Şehir planlama uzmanı ve mimar Sandra Rişani sayesinde dünyanın dikkatini bir kez daha çeken Garez, Beyrutluların çok iyi bildiği bir şehir efsanesine göre iki kardeş arasındaki bir miras uyuşmazlığı nedeniyle inşa edildi.
Anlatılanlara göre, Garez’in inşa edildiği arsa önceden arka tarafındaki geniş kısımla birlikte bir bütündü. Arsanın sahibi de iki kardeşti. Gün geldi kardeşler arasında bir mal paylaşımı yapılması gerekti. Kardeşlerden birine düşen parçanın konumu diğerinden çok daha iyiydi. Bu durum haliyle payına kötü parça düşen kardeşi pek mutlu etmedi.
O da intikamını kardeşinin deniz manzarasını kapatarak almaya karar verdi ve 1954’te Garez’i inşa ettirdi.
BİNA DEĞİL DUVAR
Beyrut’un Manara mahallesinde bulunan Garez için bina demek ne kadar doğru bilinmez. Özellikle belli açılardan bakıldığında bir duvar ya da pano gibi görünüyor. Binanın en dar yerinin genişliği 60 santimetre, en geniş yeri ise 4 metre. Toplam 120 metrekarelik bir alana inşa edilmiş olan binanın yüksekliği de 14 metre.
Mimar Rişani bu binayla ilk kez 2014 yılında, şehrin unutulan hatıralarının derlendiği bir kitabın hazırlık aşamasında çalışırken tanıştı. Mesleği mimarlık ve şehir planlaması olmasına rağmen bu binadan hiç haberi olmadığını belirten Rişani, hikayeyi de babasından öğrendi. Bunun üzerine binayı kendi gözleriyle görmek için yola düştü.

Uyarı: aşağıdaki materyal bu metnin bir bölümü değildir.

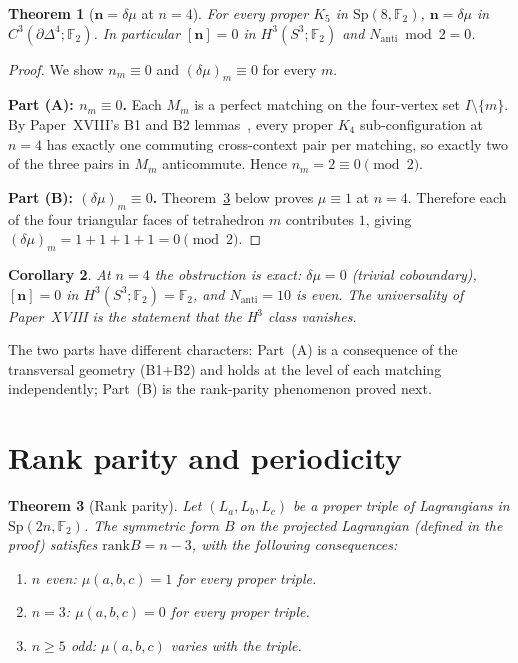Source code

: \documentclass[11pt,a4paper]{article}
\newtheorem{theorem}{Theorem}[section]
\newtheorem{corollary}[theorem]{Corollary}
\theoremstyle{remark}
\newcommand{\F}{\mathbb{F}}
\newcommand{\Sp}{\mathrm{Sp}}
\newcommand{\rank}{\mathrm{rank}}
\newcommand{\Nanti}{N_{\mathrm{anti}}}
\begin{document}
\begin{theorem}[$\mathbf{n}=\delta\mu$ at $n=4$]\label{thm:n4cocycle}
For every proper $K_5$ in $\Sp(8,\F_2)$, $\mathbf{n}=\delta\mu$ in
$C^3(\partial\Delta^4;\F_2)$.  In particular $[\mathbf{n}]=0$ in $H^3(S^3;\F_2)$
and $\Nanti\bmod2=0$.
\end{theorem}

\begin{proof}
We show $n_m\equiv0$ and $(\delta\mu)_m\equiv0$ for every $m$.

\medskip
\noindent\textbf{Part (A): $n_m\equiv0$.}
Each $M_m$ is a perfect matching on the four-vertex set $I\setminus\{m\}$.
By Paper~XVIII's B1 and B2 lemmas~\cite{PaperXVIII}, every proper $K_4$
sub-configuration at $n=4$ has exactly one commuting cross-context pair per
matching, so exactly two of the three pairs in $M_m$ anticommute.
Hence $n_m=2\equiv0\pmod2$.

\medskip
\noindent\textbf{Part (B): $(\delta\mu)_m\equiv0$.}
Theorem~\ref{thm:rankparity} below proves $\mu\equiv1$ at $n=4$.
Therefore each of the four triangular faces of tetrahedron $m$ contributes $1$,
giving $(\delta\mu)_m=1+1+1+1=0\pmod2$.
\end{proof}

\begin{corollary}
At $n=4$ the obstruction is \emph{exact}: $\delta\mu=0$ (trivial coboundary),
$[\mathbf{n}]=0$ in $H^3(S^3;\F_2)=\F_2$, and $\Nanti=10$ is even.
The universality of Paper~XVIII is the statement that the H$^3$ class vanishes.
\end{corollary}

The two parts have different characters: Part~(A) is a consequence of the
transversal geometry (B1+B2) and holds at the level of each matching
independently; Part~(B) is the rank-parity phenomenon proved next.

\section{Rank parity and periodicity}\label{sec:rankparity}

\begin{theorem}[Rank parity]\label{thm:rankparity}
Let $(L_a,L_b,L_c)$ be a proper triple of Lagrangians in $\Sp(2n,\F_2)$.
The symmetric form $B$ on the projected Lagrangian (defined in the proof)
satisfies $\rank B=n-3$, with the following consequences:
\begin{enumerate}
\item[(i)] $n$ \emph{even}: $\mu(a,b,c)=1$ for every proper triple.
\item[(ii)] $n=3$: $\mu(a,b,c)=0$ for every proper triple.
\item[(iii)] $n\ge5$ \emph{odd}: $\mu(a,b,c)$ varies with the triple.
\end{enumerate}
\end{theorem}
\end{document}
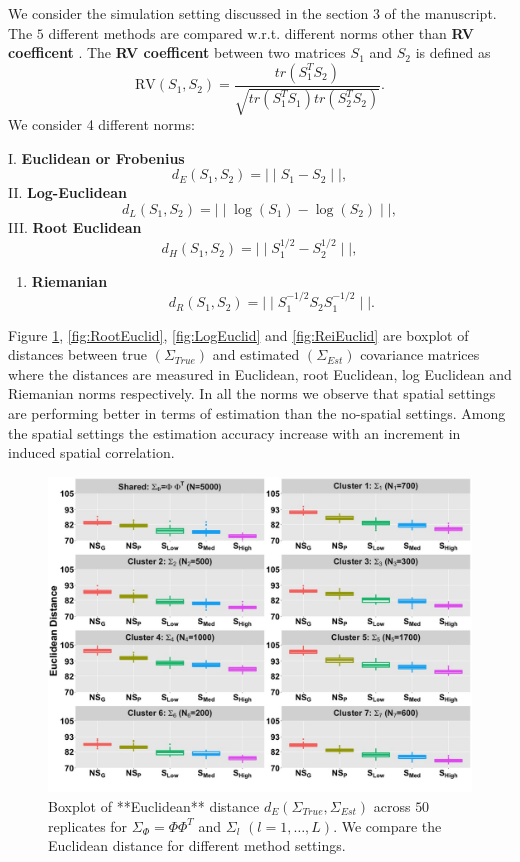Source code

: \documentclass[
]{book}
\providecommand{\tightlist}{%
  \setlength{\itemsep}{0pt}\setlength{\parskip}{0pt}}
\begin{document}
We consider the simulation setting discussed in the section 3 of the manuscript. The \(5\) different methods are compared w.r.t. different norms other than \textbf{RV coefficent} \citep{robert1976unifying}. The \textbf{RV coefficent} between two matrices \(S_{1}\) and \(S_{2}\) is defined as \[\text{RV}(S_{1},S_{2}) = \frac{ tr(  S_{1}^{T} S_{2} ) }{ \sqrt{ tr(  S_{1}^{T} S_{1} )  tr(  S_{2}^{T} S_{2} ) }  }.\] We consider 4 different norms:

I. \textbf{Euclidean or Frobenius}
\[
d_{E}(S_{1},S_{2}) = \mid \mid S_{1} - S_{2} \mid \mid, 
\]
II. \textbf{Log-Euclidean}
\[
d_{L}(S_{1},S_{2}) = \mid \mid \log(S_{1}) - \log(S_{2}) \mid \mid,
\]
III. \textbf{Root Euclidean}
\[
d_{H}(S_{1},S_{2}) = \mid \mid S_{1}^{1/2} - S_{2}^{1/2} \mid \mid, 
\]

\begin{enumerate}
\def\labelenumi{\Roman{enumi}.}
\setcounter{enumi}{3}
\tightlist
\item
  \textbf{Riemanian}
  \[
  d_{R}(S_{1},S_{2}) = \mid \mid S_{1}^{-1/2} S_{2} S_{1}^{-1/2} \mid \mid.
  \]
\end{enumerate}

Figure \ref{fig:Euclid}, \ref{fig:RootEuclid}, \ref{fig:LogEuclid} and \ref{fig:ReiEuclid} are boxplot of distances between true \((\Sigma_{True})\) and estimated \((\Sigma_{Est})\) covariance matrices where the distances are measured in Euclidean, root Euclidean, log Euclidean and Riemanian norms \citep{dryden2009non} respectively. In all the norms we observe that spatial settings are performing better in terms of estimation than the no-spatial settings. Among the spatial settings the estimation accuracy increase with an increment in induced spatial correlation.

\begin{figure}

{\centering \includegraphics[width=0.8\linewidth]{images/Distance_Euclidean_plot} 

}

\caption{Boxplot of **Euclidean** distance $d_E(\Sigma_{True}, \Sigma_{Est})$ across  $50$ replicates for $\Sigma_{\Phi} = \Phi \Phi^{T}$ and $\Sigma_{l}$ $(l = 1, \dots , L)$. We compare the Euclidean distance for different method settings.}\label{fig:Euclid}
\end{figure}
\end{document}
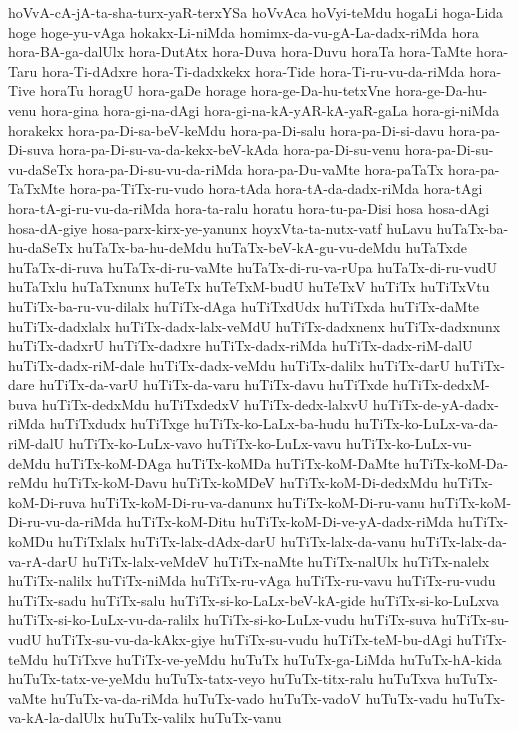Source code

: {hoVvA-cA-jA-ta-sha-turx-yaR-terxYSa
hoVvAca
hoVyi-teMdu
hogaLi
hoga-Lida
hoge
hoge-yu-vAga
hokakx-Li-niMda
homimx-da-vu-gA-La-dadx-riMda
hora
hora-BA-ga-dalUlx
hora-DutAtx
hora-Duva
hora-Duvu
horaTa
hora-TaMte
hora-Taru
hora-Ti-dAdxre
hora-Ti-dadxkekx
hora-Tide
hora-Ti-ru-vu-da-riMda
hora-Tive
horaTu
horagU
hora-gaDe
horage
hora-ge-Da-hu-tetxVne
hora-ge-Da-hu-venu
hora-gina
hora-gi-na-dAgi
hora-gi-na-kA-yAR-kA-yaR-gaLa
hora-gi-niMda
horakekx
hora-pa-Di-sa-beV-keMdu
hora-pa-Di-salu
hora-pa-Di-si-davu
hora-pa-Di-suva
hora-pa-Di-su-va-da-kekx-beV-kAda
hora-pa-Di-su-venu
hora-pa-Di-su-vu-daSeTx
hora-pa-Di-su-vu-da-riMda
hora-pa-Du-vaMte
hora-paTaTx
hora-pa-TaTxMte
hora-pa-TiTx-ru-vudo
hora-tAda
hora-tA-da-dadx-riMda
hora-tAgi
hora-tA-gi-ru-vu-da-riMda
hora-ta-ralu
horatu
hora-tu-pa-Disi
hosa
hosa-dAgi
hosa-dA-giye
hosa-parx-kirx-ye-yanunx
hoyxVta-ta-nutx-vatf
huLavu
huTaTx-ba-hu-daSeTx
huTaTx-ba-hu-deMdu
huTaTx-beV-kA-gu-vu-deMdu
huTaTxde
huTaTx-di-ruva
huTaTx-di-ru-vaMte
huTaTx-di-ru-va-rUpa
huTaTx-di-ru-vudU
huTaTxlu
huTaTxnunx
huTeTx
huTeTxM-budU
huTeTxV
huTiTx
huTiTxVtu
huTiTx-ba-ru-vu-dilalx
huTiTx-dAga
huTiTxdUdx
huTiTxda
huTiTx-daMte
huTiTx-dadxlalx
huTiTx-dadx-lalx-veMdU
huTiTx-dadxnenx
huTiTx-dadxnunx
huTiTx-dadxrU
huTiTx-dadxre
huTiTx-dadx-riMda
huTiTx-dadx-riM-dalU
huTiTx-dadx-riM-dale
huTiTx-dadx-veMdu
huTiTx-dalilx
huTiTx-darU
huTiTx-dare
huTiTx-da-varU
huTiTx-da-varu
huTiTx-davu
huTiTxde
huTiTx-dedxM-buva
huTiTx-dedxMdu
huTiTxdedxV
huTiTx-dedx-lalxvU
huTiTx-de-yA-dadx-riMda
huTiTxdudx
huTiTxge
huTiTx-ko-LaLx-ba-hudu
huTiTx-ko-LuLx-va-da-riM-dalU
huTiTx-ko-LuLx-vavo
huTiTx-ko-LuLx-vavu
huTiTx-ko-LuLx-vu-deMdu
huTiTx-koM-DAga
huTiTx-koMDa
huTiTx-koM-DaMte
huTiTx-koM-Da-reMdu
huTiTx-koM-Davu
huTiTx-koMDeV
huTiTx-koM-Di-dedxMdu
huTiTx-koM-Di-ruva
huTiTx-koM-Di-ru-va-danunx
huTiTx-koM-Di-ru-vanu
huTiTx-koM-Di-ru-vu-da-riMda
huTiTx-koM-Ditu
huTiTx-koM-Di-ve-yA-dadx-riMda
huTiTx-koMDu
huTiTxlalx
huTiTx-lalx-dAdx-darU
huTiTx-lalx-da-vanu
huTiTx-lalx-da-va-rA-darU
huTiTx-lalx-veMdeV
huTiTx-naMte
huTiTx-nalUlx
huTiTx-nalelx
huTiTx-nalilx
huTiTx-niMda
huTiTx-ru-vAga
huTiTx-ru-vavu
huTiTx-ru-vudu
huTiTx-sadu
huTiTx-salu
huTiTx-si-ko-LaLx-beV-kA-gide
huTiTx-si-ko-LuLxva
huTiTx-si-ko-LuLx-vu-da-ralilx
huTiTx-si-ko-LuLx-vudu
huTiTx-suva
huTiTx-su-vudU
huTiTx-su-vu-da-kAkx-giye
huTiTx-su-vudu
huTiTx-teM-bu-dAgi
huTiTx-teMdu
huTiTxve
huTiTx-ve-yeMdu
huTuTx
huTuTx-ga-LiMda
huTuTx-hA-kida
huTuTx-tatx-ve-yeMdu
huTuTx-tatx-veyo
huTuTx-titx-ralu
huTuTxva
huTuTx-vaMte
huTuTx-va-da-riMda
huTuTx-vado
huTuTx-vadoV
huTuTx-vadu
huTuTx-va-kA-la-dalUlx
huTuTx-valilx
huTuTx-vanu
}
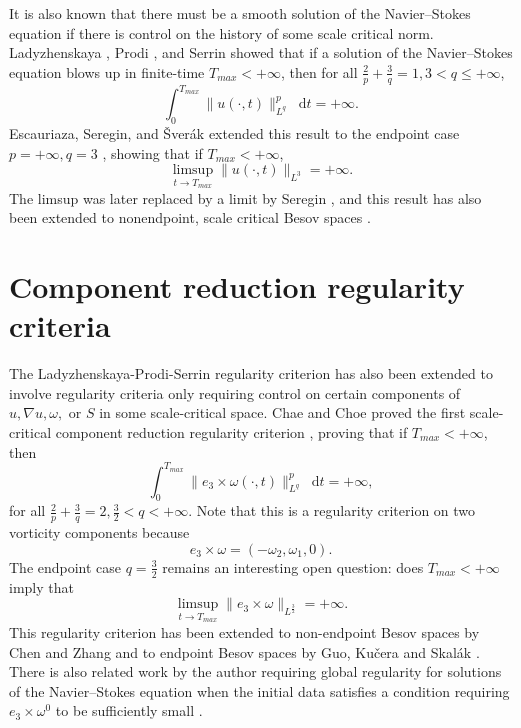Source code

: \documentclass[11pt]{article}
\theoremstyle{plain}
\theoremstyle{remark}
\numberwithin{equation}{section}
\newcommand{\diff}{\mathop{}\!\mathrm{d}}
\begin{document}
It is also known that there must be a smooth solution of the Navier--Stokes equation if there is control on the history of some scale critical norm.
Ladyzhenskaya \cite{Ladyzhenskaya}, Prodi \cite{Prodi}, and Serrin \cite{Serrin} showed that if a solution of the Navier--Stokes equation blows up in finite-time $T_{max}<+\infty$,
then for all $\frac{2}{p}+\frac{3}{q}=1, 3<q\leq+\infty$,
\begin{equation}
    \int_0^{T_{max}}\|u(\cdot,t)\|_{L^q}^p
    \diff t=+\infty.
\end{equation}
Escauriaza, Seregin, and \v{S}ver\'ak extended this result to the endpoint case $p=+\infty, q=3$ \cite{ESS}, showing that if $T_{max}<+\infty$,
\begin{equation}
    \limsup_{t\to T_{max}}\|u(\cdot,t)\|_{L^3}
    =+\infty.
\end{equation}
The limsup was later replaced by a limit by Seregin \cite{SereginLim},
and this result has also been extended to nonendpoint, scale critical Besov spaces \cites{GKP,Albritton}.





\section{Component reduction regularity criteria}


The Ladyzhenskaya-Prodi-Serrin regularity criterion has also been extended to involve regularity criteria only requiring control on certain components of $u, \nabla u, \omega,$ or $S$ in some scale-critical space.
Chae and Choe proved the first scale-critical component reduction regularity criterion \cite{ChaeChoe}, proving that if $T_{max}<+\infty$, then
\begin{equation}
    \int_0^{T_{max}} \|e_3\times 
    \omega(\cdot,t)\|_{L^q}^p \diff t
    =+\infty,
\end{equation}
for all $\frac{2}{p}+\frac{3}{q}=2, 
\frac{3}{2}<q<+\infty$.
Note that this is a regularity criterion on two vorticity components because
\begin{equation}
    e_3\times\omega=(-\omega_2,\omega_1,0).
\end{equation}
The endpoint case $q=\frac{3}{2}$ remains an interesting open question: does $T_{max}<+\infty$ imply that
\begin{equation}
    \limsup_{t\to T_{max}}
    \|e_3\times \omega\|_{L^\frac{3}{2}}
    =+\infty.
\end{equation}
This regularity criterion has been extended to non-endpoint Besov spaces by Chen and Zhang \cite{ChenZhangBesov} and to endpoint Besov spaces by Guo, Ku\v{c}era and Skal\'ak \cite{GuoBesov}.
There is also related work by the author requiring global regularity for solutions of the Navier--Stokes equation when the initial data satisfies a condition requiring $e_3\times \omega^0$ to be sufficiently small \cite{MillerAlmost2D}.
\end{document}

Sokağa girdiğinde karşılaştığı yan binanın apartman görevlisinin yorumunu da aktaran Rişani şunları yazdı: “Ben daha sorumu bile bitiremeden ‘Evet biliyorum, insan şoke oluyor’ dedi. ‘Bu bir duvar. Ama eskiden içinde insanlar yaşıyordu.’“
Bunları duyan Rişani hikayenin ayrıntılarını öğrenmek için yeniden babasına başvurdu. Babasının anlattığı hikaye şu şekildeydi:
“İki kardeşe de birer parsel miras kalmıştı. Kardeşler bu parsellere nasıl inşaat yapacaklarına karar veremiyorlardı. Bu arada parsellerden bir tanesinden yol geçtiği için önemli bir kısmı istimlak edildi. Bu parselin sahibi kardeş de kalan alana tek başına bir bina yapmaya karar verdi. Böylece binasının arkadaki parselin deniz manzarasını kapayacağını ve kardeşinin arsasının değerinin düşeceğini umuyordu.”